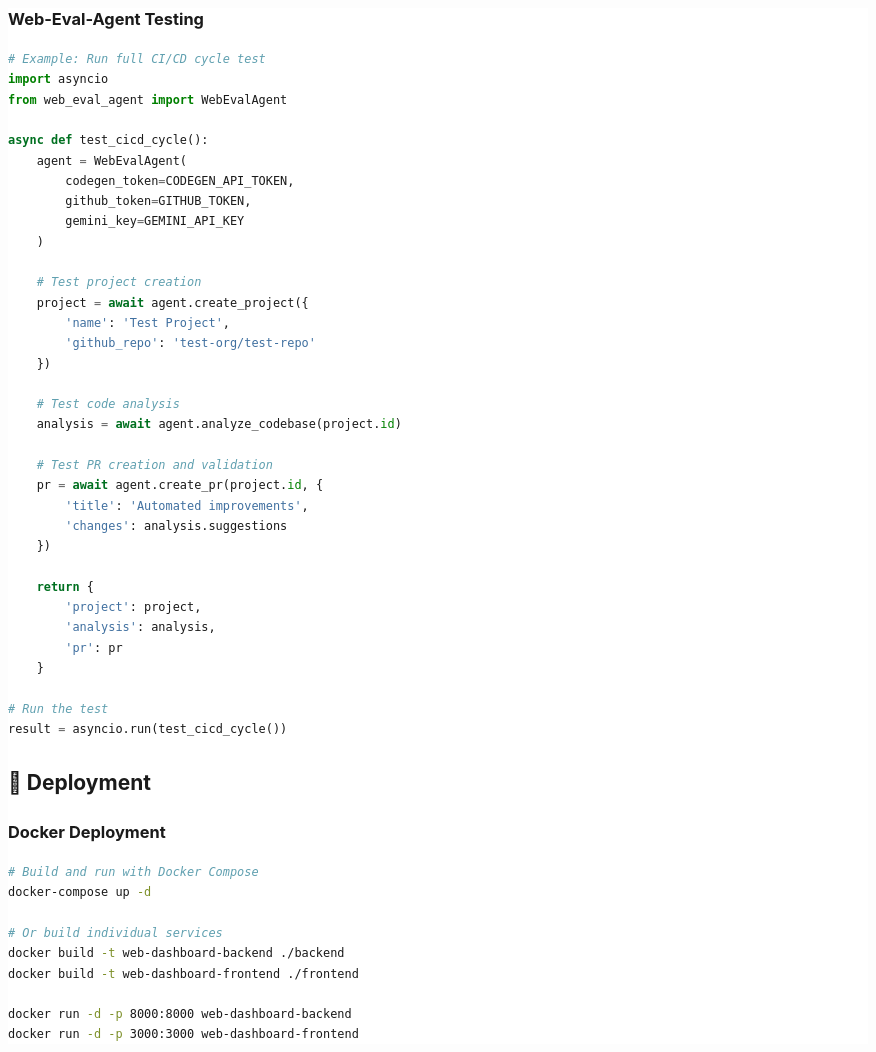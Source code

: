 ### Web-Eval-Agent Testing
```python
# Example: Run full CI/CD cycle test
import asyncio
from web_eval_agent import WebEvalAgent

async def test_cicd_cycle():
    agent = WebEvalAgent(
        codegen_token=CODEGEN_API_TOKEN,
        github_token=GITHUB_TOKEN,
        gemini_key=GEMINI_API_KEY
    )
    
    # Test project creation
    project = await agent.create_project({
        'name': 'Test Project',
        'github_repo': 'test-org/test-repo'
    })
    
    # Test code analysis
    analysis = await agent.analyze_codebase(project.id)
    
    # Test PR creation and validation
    pr = await agent.create_pr(project.id, {
        'title': 'Automated improvements',
        'changes': analysis.suggestions
    })
    
    return {
        'project': project,
        'analysis': analysis,
        'pr': pr
    }

# Run the test
result = asyncio.run(test_cicd_cycle())
```

## 🚀 Deployment

### Docker Deployment
```bash
# Build and run with Docker Compose
docker-compose up -d

# Or build individual services
docker build -t web-dashboard-backend ./backend
docker build -t web-dashboard-frontend ./frontend

docker run -d -p 8000:8000 web-dashboard-backend
docker run -d -p 3000:3000 web-dashboard-frontend
```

» WHAT TO PRODUCE
Please print all of the records above exactly, omitting each picture.

» RESPONSE TO THIS EXERCISE
Source code

: ### Web-Eval-Agent Testing
```python
# Example: Run full CI/CD cycle test
import asyncio
from web_eval_agent import WebEvalAgent

async def test_cicd_cycle():
    agent = WebEvalAgent(
        codegen_token=CODEGEN_API_TOKEN,
        github_token=GITHUB_TOKEN,
        gemini_key=GEMINI_API_KEY
    )
    
    # Test project creation
    project = await agent.create_project({
        'name': 'Test Project',
        'github_repo': 'test-org/test-repo'
    })
    
    # Test code analysis
    analysis = await agent.analyze_codebase(project.id)
    
    # Test PR creation and validation
    pr = await agent.create_pr(project.id, {
        'title': 'Automated improvements',
        'changes': analysis.suggestions
    })
    
    return {
        'project': project,
        'analysis': analysis,
        'pr': pr
    }

# Run the test
result = asyncio.run(test_cicd_cycle())
```

## 🚀 Deployment

### Docker Deployment
```bash
# Build and run with Docker Compose
docker-compose up -d

# Or build individual services
docker build -t web-dashboard-backend ./backend
docker build -t web-dashboard-frontend ./frontend

docker run -d -p 8000:8000 web-dashboard-backend
docker run -d -p 3000:3000 web-dashboard-frontend
```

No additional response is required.